### [Exercise]
Restate the records below word for word.

__________________________________________________

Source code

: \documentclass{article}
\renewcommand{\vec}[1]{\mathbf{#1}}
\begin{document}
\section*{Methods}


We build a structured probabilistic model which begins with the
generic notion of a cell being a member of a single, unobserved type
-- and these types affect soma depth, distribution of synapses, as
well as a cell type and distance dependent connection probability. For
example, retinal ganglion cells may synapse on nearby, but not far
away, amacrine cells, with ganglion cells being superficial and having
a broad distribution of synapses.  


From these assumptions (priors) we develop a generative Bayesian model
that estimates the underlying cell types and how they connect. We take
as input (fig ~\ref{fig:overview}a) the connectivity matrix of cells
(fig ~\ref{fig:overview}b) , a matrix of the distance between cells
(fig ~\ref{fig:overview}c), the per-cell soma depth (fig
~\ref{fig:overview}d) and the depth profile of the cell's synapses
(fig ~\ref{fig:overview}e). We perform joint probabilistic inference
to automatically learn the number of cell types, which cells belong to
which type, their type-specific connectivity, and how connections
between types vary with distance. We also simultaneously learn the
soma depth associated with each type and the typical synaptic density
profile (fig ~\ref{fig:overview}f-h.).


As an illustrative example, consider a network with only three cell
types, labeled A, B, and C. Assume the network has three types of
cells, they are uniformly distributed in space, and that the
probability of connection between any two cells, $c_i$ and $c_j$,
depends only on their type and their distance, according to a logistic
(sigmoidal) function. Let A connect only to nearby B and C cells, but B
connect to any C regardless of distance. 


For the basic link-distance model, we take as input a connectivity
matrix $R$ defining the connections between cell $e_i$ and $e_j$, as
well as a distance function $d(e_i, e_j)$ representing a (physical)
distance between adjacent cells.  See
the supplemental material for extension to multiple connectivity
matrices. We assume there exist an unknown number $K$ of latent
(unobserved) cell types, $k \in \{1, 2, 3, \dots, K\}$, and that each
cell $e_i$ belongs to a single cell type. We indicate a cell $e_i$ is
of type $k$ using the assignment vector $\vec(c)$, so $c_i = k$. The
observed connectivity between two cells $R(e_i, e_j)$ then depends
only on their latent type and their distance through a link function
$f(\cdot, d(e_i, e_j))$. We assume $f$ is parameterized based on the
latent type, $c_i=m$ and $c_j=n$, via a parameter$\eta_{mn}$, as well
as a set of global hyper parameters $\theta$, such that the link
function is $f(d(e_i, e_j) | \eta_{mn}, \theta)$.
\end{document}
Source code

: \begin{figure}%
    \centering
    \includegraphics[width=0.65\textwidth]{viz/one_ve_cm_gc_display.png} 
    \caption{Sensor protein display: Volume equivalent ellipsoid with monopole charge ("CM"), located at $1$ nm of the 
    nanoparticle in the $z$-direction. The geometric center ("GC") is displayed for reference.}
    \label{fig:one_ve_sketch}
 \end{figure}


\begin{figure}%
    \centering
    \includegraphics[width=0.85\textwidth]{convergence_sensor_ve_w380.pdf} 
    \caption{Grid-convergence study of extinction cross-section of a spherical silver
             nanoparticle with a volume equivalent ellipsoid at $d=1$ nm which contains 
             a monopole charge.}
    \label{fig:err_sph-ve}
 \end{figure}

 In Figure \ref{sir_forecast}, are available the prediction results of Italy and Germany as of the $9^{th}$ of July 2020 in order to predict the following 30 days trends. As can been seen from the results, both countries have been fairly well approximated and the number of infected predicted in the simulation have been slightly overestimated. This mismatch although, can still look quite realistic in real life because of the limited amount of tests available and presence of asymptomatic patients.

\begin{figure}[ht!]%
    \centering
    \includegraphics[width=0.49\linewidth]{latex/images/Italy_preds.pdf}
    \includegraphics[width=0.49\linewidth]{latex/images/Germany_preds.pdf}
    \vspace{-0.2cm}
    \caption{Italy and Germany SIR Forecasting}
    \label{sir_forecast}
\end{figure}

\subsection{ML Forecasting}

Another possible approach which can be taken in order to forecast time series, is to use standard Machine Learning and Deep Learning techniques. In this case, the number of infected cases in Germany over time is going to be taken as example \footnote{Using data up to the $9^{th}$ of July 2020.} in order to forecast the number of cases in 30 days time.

__________________________________________________

### [Output below]
Source code

: \documentclass{article}
\renewcommand{\vec}[1]{\mathbf{#1}}
\begin{document}
\section*{Methods}


We build a structured probabilistic model which begins with the
generic notion of a cell being a member of a single, unobserved type
-- and these types affect soma depth, distribution of synapses, as
well as a cell type and distance dependent connection probability. For
example, retinal ganglion cells may synapse on nearby, but not far
away, amacrine cells, with ganglion cells being superficial and having
a broad distribution of synapses.  


From these assumptions (priors) we develop a generative Bayesian model
that estimates the underlying cell types and how they connect. We take
as input (fig ~\ref{fig:overview}a) the connectivity matrix of cells
(fig ~\ref{fig:overview}b) , a matrix of the distance between cells
(fig ~\ref{fig:overview}c), the per-cell soma depth (fig
~\ref{fig:overview}d) and the depth profile of the cell's synapses
(fig ~\ref{fig:overview}e). We perform joint probabilistic inference
to automatically learn the number of cell types, which cells belong to
which type, their type-specific connectivity, and how connections
between types vary with distance. We also simultaneously learn the
soma depth associated with each type and the typical synaptic density
profile (fig ~\ref{fig:overview}f-h.).


As an illustrative example, consider a network with only three cell
types, labeled A, B, and C. Assume the network has three types of
cells, they are uniformly distributed in space, and that the
probability of connection between any two cells, $c_i$ and $c_j$,
depends only on their type and their distance, according to a logistic
(sigmoidal) function. Let A connect only to nearby B and C cells, but B
connect to any C regardless of distance. 


For the basic link-distance model, we take as input a connectivity
matrix $R$ defining the connections between cell $e_i$ and $e_j$, as
well as a distance function $d(e_i, e_j)$ representing a (physical)
distance between adjacent cells.  See
the supplemental material for extension to multiple connectivity
matrices. We assume there exist an unknown number $K$ of latent
(unobserved) cell types, $k \in \{1, 2, 3, \dots, K\}$, and that each
cell $e_i$ belongs to a single cell type. We indicate a cell $e_i$ is
of type $k$ using the assignment vector $\vec(c)$, so $c_i = k$. The
observed connectivity between two cells $R(e_i, e_j)$ then depends
only on their latent type and their distance through a link function
$f(\cdot, d(e_i, e_j))$. We assume $f$ is parameterized based on the
latent type, $c_i=m$ and $c_j=n$, via a parameter$\eta_{mn}$, as well
as a set of global hyper parameters $\theta$, such that the link
function is $f(d(e_i, e_j) | \eta_{mn}, \theta)$.
\end{document}
Source code

: \begin{figure}%
    \centering
    \includegraphics[width=0.65\textwidth]{viz/one_ve_cm_gc_display.png} 
    \caption{Sensor protein display: Volume equivalent ellipsoid with monopole charge ("CM"), located at $1$ nm of the 
    nanoparticle in the $z$-direction. The geometric center ("GC") is displayed for reference.}
    \label{fig:one_ve_sketch}
 \end{figure}


\begin{figure}%
    \centering
    \includegraphics[width=0.85\textwidth]{convergence_sensor_ve_w380.pdf} 
    \caption{Grid-convergence study of extinction cross-section of a spherical silver
             nanoparticle with a volume equivalent ellipsoid at $d=1$ nm which contains 
             a monopole charge.}
    \label{fig:err_sph-ve}
 \end{figure}

 In Figure \ref{sir_forecast}, are available the prediction results of Italy and Germany as of the $9^{th}$ of July 2020 in order to predict the following 30 days trends. As can been seen from the results, both countries have been fairly well approximated and the number of infected predicted in the simulation have been slightly overestimated. This mismatch although, can still look quite realistic in real life because of the limited amount of tests available and presence of asymptomatic patients.

\begin{figure}[ht!]%
    \centering
    \includegraphics[width=0.49\linewidth]{latex/images/Italy_preds.pdf}
    \includegraphics[width=0.49\linewidth]{latex/images/Germany_preds.pdf}
    \vspace{-0.2cm}
    \caption{Italy and Germany SIR Forecasting}
    \label{sir_forecast}
\end{figure}

\subsection{ML Forecasting}

Another possible approach which can be taken in order to forecast time series, is to use standard Machine Learning and Deep Learning techniques. In this case, the number of infected cases in Germany over time is going to be taken as example \footnote{Using data up to the $9^{th}$ of July 2020.} in order to forecast the number of cases in 30 days time.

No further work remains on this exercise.